【歴史】鎌倉幕府の政治
白河上皇による院生がきっかけとなり、武士の勢いが増大し、平氏と源氏の勢力争いの時代に入り、最終的に勝利したのは源氏の頭、源頼朝でした。
彼は征夷大将軍となり、拠点であった鎌倉の地に幕府を置くことによって、朝廷に代わり武士が政治の中心を担う時代が到来することとなります。
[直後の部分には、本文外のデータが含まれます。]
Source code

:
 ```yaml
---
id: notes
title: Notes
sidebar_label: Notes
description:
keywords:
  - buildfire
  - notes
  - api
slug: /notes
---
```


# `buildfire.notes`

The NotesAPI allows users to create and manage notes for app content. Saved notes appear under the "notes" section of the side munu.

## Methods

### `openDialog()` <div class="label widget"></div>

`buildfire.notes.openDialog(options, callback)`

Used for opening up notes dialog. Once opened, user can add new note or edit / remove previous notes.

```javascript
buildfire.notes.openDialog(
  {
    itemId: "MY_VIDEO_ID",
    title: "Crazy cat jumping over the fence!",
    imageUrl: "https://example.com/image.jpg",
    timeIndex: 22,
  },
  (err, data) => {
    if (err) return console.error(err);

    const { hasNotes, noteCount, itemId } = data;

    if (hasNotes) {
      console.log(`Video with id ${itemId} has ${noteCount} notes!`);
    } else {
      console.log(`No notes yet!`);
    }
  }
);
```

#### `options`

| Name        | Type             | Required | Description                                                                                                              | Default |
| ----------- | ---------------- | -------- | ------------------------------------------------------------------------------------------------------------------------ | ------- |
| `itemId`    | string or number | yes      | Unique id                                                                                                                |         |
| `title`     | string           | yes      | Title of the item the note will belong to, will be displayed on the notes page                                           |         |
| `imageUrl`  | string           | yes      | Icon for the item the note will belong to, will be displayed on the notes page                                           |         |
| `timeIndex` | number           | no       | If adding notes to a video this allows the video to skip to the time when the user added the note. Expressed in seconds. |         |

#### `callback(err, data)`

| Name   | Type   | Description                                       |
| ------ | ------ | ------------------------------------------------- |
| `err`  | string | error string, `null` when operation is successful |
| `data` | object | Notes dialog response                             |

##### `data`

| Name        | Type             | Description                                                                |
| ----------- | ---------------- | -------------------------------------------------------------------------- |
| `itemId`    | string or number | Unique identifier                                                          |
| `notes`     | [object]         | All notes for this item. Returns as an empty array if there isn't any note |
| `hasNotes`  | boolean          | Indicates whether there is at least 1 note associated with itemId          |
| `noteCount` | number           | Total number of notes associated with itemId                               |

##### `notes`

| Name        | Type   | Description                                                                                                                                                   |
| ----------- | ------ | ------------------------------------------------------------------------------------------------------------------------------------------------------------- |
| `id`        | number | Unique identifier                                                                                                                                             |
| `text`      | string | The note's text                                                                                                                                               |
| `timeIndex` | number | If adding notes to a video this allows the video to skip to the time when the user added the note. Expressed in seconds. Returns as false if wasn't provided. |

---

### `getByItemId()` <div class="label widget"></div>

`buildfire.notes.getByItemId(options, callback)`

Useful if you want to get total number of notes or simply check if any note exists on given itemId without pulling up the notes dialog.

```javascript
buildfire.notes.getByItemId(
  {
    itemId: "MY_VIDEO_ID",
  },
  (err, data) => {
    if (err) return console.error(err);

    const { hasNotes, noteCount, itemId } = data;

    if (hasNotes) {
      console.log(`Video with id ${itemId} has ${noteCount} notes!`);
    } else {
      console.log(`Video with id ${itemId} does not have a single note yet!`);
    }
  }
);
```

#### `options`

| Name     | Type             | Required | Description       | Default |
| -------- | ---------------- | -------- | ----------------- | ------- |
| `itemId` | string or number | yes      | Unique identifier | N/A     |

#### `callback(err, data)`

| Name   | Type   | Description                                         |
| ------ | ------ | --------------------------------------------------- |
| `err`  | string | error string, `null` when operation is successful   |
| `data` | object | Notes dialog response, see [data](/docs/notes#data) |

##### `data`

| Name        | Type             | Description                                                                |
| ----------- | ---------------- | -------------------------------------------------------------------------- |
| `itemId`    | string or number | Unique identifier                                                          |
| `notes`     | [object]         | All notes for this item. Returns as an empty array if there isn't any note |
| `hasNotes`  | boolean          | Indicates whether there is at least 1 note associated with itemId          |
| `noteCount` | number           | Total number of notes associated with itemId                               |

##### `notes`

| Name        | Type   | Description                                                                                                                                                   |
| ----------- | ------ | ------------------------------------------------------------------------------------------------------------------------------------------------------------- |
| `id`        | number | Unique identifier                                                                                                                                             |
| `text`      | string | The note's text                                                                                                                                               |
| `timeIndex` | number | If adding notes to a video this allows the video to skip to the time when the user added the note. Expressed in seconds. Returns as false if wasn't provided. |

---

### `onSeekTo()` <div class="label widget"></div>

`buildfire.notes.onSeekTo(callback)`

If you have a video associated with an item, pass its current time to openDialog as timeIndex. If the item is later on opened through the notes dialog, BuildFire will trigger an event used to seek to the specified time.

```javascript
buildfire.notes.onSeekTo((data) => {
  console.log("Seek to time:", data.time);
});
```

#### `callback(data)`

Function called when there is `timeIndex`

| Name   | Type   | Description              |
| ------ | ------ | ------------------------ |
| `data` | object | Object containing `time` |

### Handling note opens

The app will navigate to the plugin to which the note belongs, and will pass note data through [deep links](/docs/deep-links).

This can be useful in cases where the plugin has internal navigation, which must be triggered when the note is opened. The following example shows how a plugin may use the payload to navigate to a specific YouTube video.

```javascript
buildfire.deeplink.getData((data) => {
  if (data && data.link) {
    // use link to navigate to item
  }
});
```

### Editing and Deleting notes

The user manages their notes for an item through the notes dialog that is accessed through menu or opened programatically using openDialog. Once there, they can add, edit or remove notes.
鎌倉時代は地味なようで大事な出来事があり、高校入試などでも問われやすい時代です。苦手な方や、まだ勉強していない方は、このページを読んで全体の流れを掴んでみて下さい!
なぜ鎌倉?
源頼朝は鎌倉幕府を置いて、政治を行うこととなります。
ここで思うのは、「何で鎌倉?」という点です。
考えてみて下さい。今まで「平城京(現在の奈良)」「平安京(現在の京都)」などの現在の近畿地方に政治の中心が置かれていました。それが突然、鎌倉という当時は「東国」と呼ばれていたような場所に位置する土地に幕府を開いたのですから、甚だ疑問に思ってもおかしくありません。
この理由については、
1. 源氏ゆかりの地だった
2. 攻めにくい土地だった
3. 平安京から遠い場所だった
などが考えられます。ひとつひとつ見ていきましょう!
仮説1:源氏ゆかりの地だった説
まず、源氏ゆかりの地だったというのは、幕府を開く数十年前くらいから源氏がこの辺を拠点にしていたという事実があります。幕府を開く前、源平の戦いの際も源頼朝は鎌倉に居座り、そこから家臣に命令を出していました。なので、その場所を政治の拠点にしよう、というのは自然な流れなのかもしれません。
仮説2:攻めにくい土地だった説
次に、攻めにくい土地だったという事があります。鎌倉は北、東、西が山に囲まれており、南は海に面しているという土地になっています。そのような土地に人を大量に送り込むという事は難しいので、守りが強い土地だといえます。この時代には既に多くの武士がいましたから、平安京や平城京のような開けた場所では危険だと思ったのでしょう。
仮説3:平安京から遠い場所だった説
そして、最後に、平安京から遠い場所だったという事があります。源頼朝が実質の政治の中心になりましたが、平安京には依然として朝廷があり、貴族がいて、天皇がいました。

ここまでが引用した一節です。